[INFORMATION PROVIDED Boundary: Start]

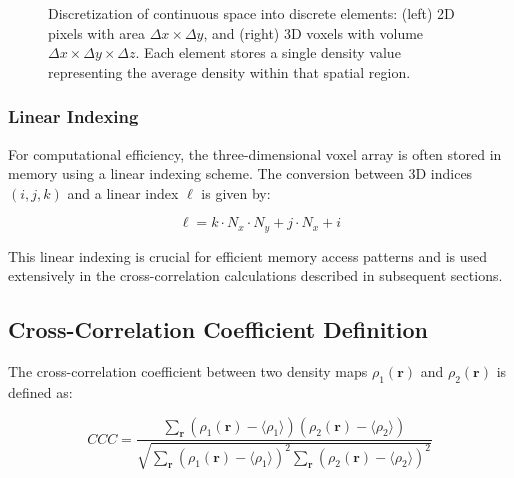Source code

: \documentclass[12pt,a4paper]{article}
\begin{document}
\begin{figure}[h]
\caption{Discretization of continuous space into discrete 
elements: (left) 2D pixels with area $\Delta x \times \Delta y$, 
and (right) 3D voxels with volume $\Delta x \times \Delta y \times \Delta z$. 
Each element stores a single density value representing the average 
density within that spatial region.}
\label{fig:pixel_voxel}
\end{figure}

\subsubsection{Linear Indexing}

For computational efficiency, the three-dimensional voxel array 
is often stored in memory using a linear indexing scheme. The 
conversion between 3D indices $(i,j,k)$ and a linear index $\ell$ 
is given by:

\begin{equation}
\ell = k \cdot N_x \cdot N_y + j \cdot N_x + i
\end{equation}

This linear indexing is crucial for efficient memory access patterns 
and is used extensively in the cross-correlation calculations described 
in subsequent sections.
\subsection{Cross-Correlation Coefficient Definition}

The cross-correlation coefficient between two density maps 
$\rho_1(\mathbf{r})$ and $\rho_2(\mathbf{r})$ is defined as:

\begin{equation}
CCC = \frac{\sum_{\mathbf{r}} (\rho_1(\mathbf{r}) - \langle\rho_1\rangle)(\rho_2(\mathbf{r}) - \langle\rho_2\rangle)}{\sqrt{\sum_{\mathbf{r}} (\rho_1(\mathbf{r}) - \langle\rho_1\rangle)^2 \sum_{\mathbf{r}} (\rho_2(\mathbf{r}) - \langle\rho_2\rangle)^2}}
\end{equation}
\end{document}
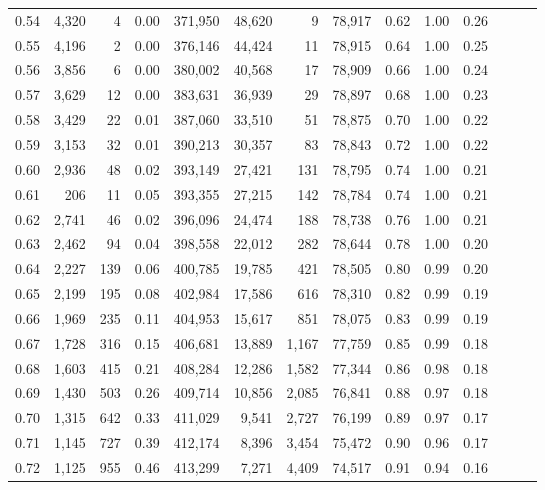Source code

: \begin{tabular}{rrrrrrrrrrrrrr}
0.54 &  4,320 &      4 &  0.00 &  371,950 &   48,620 &       9 &  78,917 &  0.62 &  1.00 &      0.26 \\
0.55 &  4,196 &      2 &  0.00 &  376,146 &   44,424 &      11 &  78,915 &  0.64 &  1.00 &      0.25 \\
0.56 &  3,856 &      6 &  0.00 &  380,002 &   40,568 &      17 &  78,909 &  0.66 &  1.00 &      0.24 \\
0.57 &  3,629 &     12 &  0.00 &  383,631 &   36,939 &      29 &  78,897 &  0.68 &  1.00 &      0.23 \\
0.58 &  3,429 &     22 &  0.01 &  387,060 &   33,510 &      51 &  78,875 &  0.70 &  1.00 &      0.22 \\
0.59 &  3,153 &     32 &  0.01 &  390,213 &   30,357 &      83 &  78,843 &  0.72 &  1.00 &      0.22 \\
0.60 &  2,936 &     48 &  0.02 &  393,149 &   27,421 &     131 &  78,795 &  0.74 &  1.00 &      0.21 \\
0.61 &    206 &     11 &  0.05 &  393,355 &   27,215 &     142 &  78,784 &  0.74 &  1.00 &      0.21 \\
0.62 &  2,741 &     46 &  0.02 &  396,096 &   24,474 &     188 &  78,738 &  0.76 &  1.00 &      0.21 \\
0.63 &  2,462 &     94 &  0.04 &  398,558 &   22,012 &     282 &  78,644 &  0.78 &  1.00 &      0.20 \\
0.64 &  2,227 &    139 &  0.06 &  400,785 &   19,785 &     421 &  78,505 &  0.80 &  0.99 &      0.20 \\
0.65 &  2,199 &    195 &  0.08 &  402,984 &   17,586 &     616 &  78,310 &  0.82 &  0.99 &      0.19 \\
0.66 &  1,969 &    235 &  0.11 &  404,953 &   15,617 &     851 &  78,075 &  0.83 &  0.99 &      0.19 \\
0.67 &  1,728 &    316 &  0.15 &  406,681 &   13,889 &   1,167 &  77,759 &  0.85 &  0.99 &      0.18 \\
0.68 &  1,603 &    415 &  0.21 &  408,284 &   12,286 &   1,582 &  77,344 &  0.86 &  0.98 &      0.18 \\
0.69 &  1,430 &    503 &  0.26 &  409,714 &   10,856 &   2,085 &  76,841 &  0.88 &  0.97 &      0.18 \\
0.70 &  1,315 &    642 &  0.33 &  411,029 &    9,541 &   2,727 &  76,199 &  0.89 &  0.97 &      0.17 \\
0.71 &  1,145 &    727 &  0.39 &  412,174 &    8,396 &   3,454 &  75,472 &  0.90 &  0.96 &      0.17 \\
0.72 &  1,125 &    955 &  0.46 &  413,299 &    7,271 &   4,409 &  74,517 &  0.91 &  0.94 &      0.16 \\

\end{tabular}
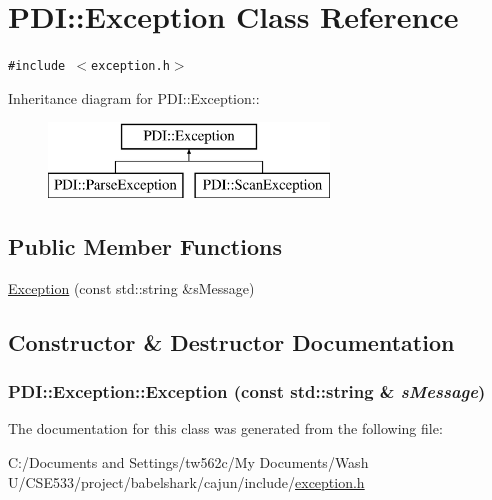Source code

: \hypertarget{class_p_d_i_1_1_exception}{
\section{PDI::Exception Class Reference}
\label{class_p_d_i_1_1_exception}
}
{\tt \#include $<$exception.h$>$}

Inheritance diagram for PDI::Exception::\begin{figure}[H]
\begin{center}
\leavevmode
\includegraphics[height=2cm]{class_p_d_i_1_1_exception}
\end{center}
\end{figure}
\subsection*{Public Member Functions}
\begin{CompactItemize}
\item 
\hyperlink{class_p_d_i_1_1_exception_37c18778a96fb27627c58143a3bc5a95}{Exception} (const std::string \&sMessage)
\end{CompactItemize}


\subsection{Constructor \& Destructor Documentation}
\hypertarget{class_p_d_i_1_1_exception_37c18778a96fb27627c58143a3bc5a95}{
\subsubsection[{Exception}]{\setlength{\rightskip}{0pt plus 5cm}PDI::Exception::Exception (const std::string \& {\em sMessage})}}
\label{class_p_d_i_1_1_exception_37c18778a96fb27627c58143a3bc5a95}




The documentation for this class was generated from the following file:\begin{CompactItemize}
\item 
C:/Documents and Settings/tw562c/My Documents/Wash U/CSE533/project/babelshark/cajun/include/\hyperlink{exception_8h}{exception.h}\end{CompactItemize}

[INFORMATION PROVIDED Boundary: End]

YOUR ASSIGNMENT -
Transcribe all data precisely. Pictures are not copied.

REPLY -
Source code

: \documentclass[12pt,a4paper]{article}
\begin{document}
\begin{figure}[h]
\caption{Discretization of continuous space into discrete 
elements: (left) 2D pixels with area $\Delta x \times \Delta y$, 
and (right) 3D voxels with volume $\Delta x \times \Delta y \times \Delta z$. 
Each element stores a single density value representing the average 
density within that spatial region.}
\label{fig:pixel_voxel}
\end{figure}

\subsubsection{Linear Indexing}

For computational efficiency, the three-dimensional voxel array 
is often stored in memory using a linear indexing scheme. The 
conversion between 3D indices $(i,j,k)$ and a linear index $\ell$ 
is given by:

\begin{equation}
\ell = k \cdot N_x \cdot N_y + j \cdot N_x + i
\end{equation}

This linear indexing is crucial for efficient memory access patterns 
and is used extensively in the cross-correlation calculations described 
in subsequent sections.
\subsection{Cross-Correlation Coefficient Definition}

The cross-correlation coefficient between two density maps 
$\rho_1(\mathbf{r})$ and $\rho_2(\mathbf{r})$ is defined as:

\begin{equation}
CCC = \frac{\sum_{\mathbf{r}} (\rho_1(\mathbf{r}) - \langle\rho_1\rangle)(\rho_2(\mathbf{r}) - \langle\rho_2\rangle)}{\sqrt{\sum_{\mathbf{r}} (\rho_1(\mathbf{r}) - \langle\rho_1\rangle)^2 \sum_{\mathbf{r}} (\rho_2(\mathbf{r}) - \langle\rho_2\rangle)^2}}
\end{equation}
\end{document}
Source code

: \begin{tabular}{rrrrrrrrrrrrrr}
0.54 &  4,320 &      4 &  0.00 &  371,950 &   48,620 &       9 &  78,917 &  0.62 &  1.00 &      0.26 \\
0.55 &  4,196 &      2 &  0.00 &  376,146 &   44,424 &      11 &  78,915 &  0.64 &  1.00 &      0.25 \\
0.56 &  3,856 &      6 &  0.00 &  380,002 &   40,568 &      17 &  78,909 &  0.66 &  1.00 &      0.24 \\
0.57 &  3,629 &     12 &  0.00 &  383,631 &   36,939 &      29 &  78,897 &  0.68 &  1.00 &      0.23 \\
0.58 &  3,429 &     22 &  0.01 &  387,060 &   33,510 &      51 &  78,875 &  0.70 &  1.00 &      0.22 \\
0.59 &  3,153 &     32 &  0.01 &  390,213 &   30,357 &      83 &  78,843 &  0.72 &  1.00 &      0.22 \\
0.60 &  2,936 &     48 &  0.02 &  393,149 &   27,421 &     131 &  78,795 &  0.74 &  1.00 &      0.21 \\
0.61 &    206 &     11 &  0.05 &  393,355 &   27,215 &     142 &  78,784 &  0.74 &  1.00 &      0.21 \\
0.62 &  2,741 &     46 &  0.02 &  396,096 &   24,474 &     188 &  78,738 &  0.76 &  1.00 &      0.21 \\
0.63 &  2,462 &     94 &  0.04 &  398,558 &   22,012 &     282 &  78,644 &  0.78 &  1.00 &      0.20 \\
0.64 &  2,227 &    139 &  0.06 &  400,785 &   19,785 &     421 &  78,505 &  0.80 &  0.99 &      0.20 \\
0.65 &  2,199 &    195 &  0.08 &  402,984 &   17,586 &     616 &  78,310 &  0.82 &  0.99 &      0.19 \\
0.66 &  1,969 &    235 &  0.11 &  404,953 &   15,617 &     851 &  78,075 &  0.83 &  0.99 &      0.19 \\
0.67 &  1,728 &    316 &  0.15 &  406,681 &   13,889 &   1,167 &  77,759 &  0.85 &  0.99 &      0.18 \\
0.68 &  1,603 &    415 &  0.21 &  408,284 &   12,286 &   1,582 &  77,344 &  0.86 &  0.98 &      0.18 \\
0.69 &  1,430 &    503 &  0.26 &  409,714 &   10,856 &   2,085 &  76,841 &  0.88 &  0.97 &      0.18 \\
0.70 &  1,315 &    642 &  0.33 &  411,029 &    9,541 &   2,727 &  76,199 &  0.89 &  0.97 &      0.17 \\
0.71 &  1,145 &    727 &  0.39 &  412,174 &    8,396 &   3,454 &  75,472 &  0.90 &  0.96 &      0.17 \\
0.72 &  1,125 &    955 &  0.46 &  413,299 &    7,271 &   4,409 &  74,517 &  0.91 &  0.94 &      0.16 \\

\end{tabular}
Source code

: \hypertarget{class_p_d_i_1_1_exception}{
\section{PDI::Exception Class Reference}
\label{class_p_d_i_1_1_exception}
}
{\tt \#include $<$exception.h$>$}

Inheritance diagram for PDI::Exception::\begin{figure}[H]
\begin{center}
\leavevmode
\includegraphics[height=2cm]{class_p_d_i_1_1_exception}
\end{center}
\end{figure}
\subsection*{Public Member Functions}
\begin{CompactItemize}
\item 
\hyperlink{class_p_d_i_1_1_exception_37c18778a96fb27627c58143a3bc5a95}{Exception} (const std::string \&sMessage)
\end{CompactItemize}


\subsection{Constructor \& Destructor Documentation}
\hypertarget{class_p_d_i_1_1_exception_37c18778a96fb27627c58143a3bc5a95}{
\subsubsection[{Exception}]{\setlength{\rightskip}{0pt plus 5cm}PDI::Exception::Exception (const std::string \& {\em sMessage})}}
\label{class_p_d_i_1_1_exception_37c18778a96fb27627c58143a3bc5a95}




The documentation for this class was generated from the following file:\begin{CompactItemize}
\item 
C:/Documents and Settings/tw562c/My Documents/Wash U/CSE533/project/babelshark/cajun/include/\hyperlink{exception_8h}{exception.h}\end{CompactItemize}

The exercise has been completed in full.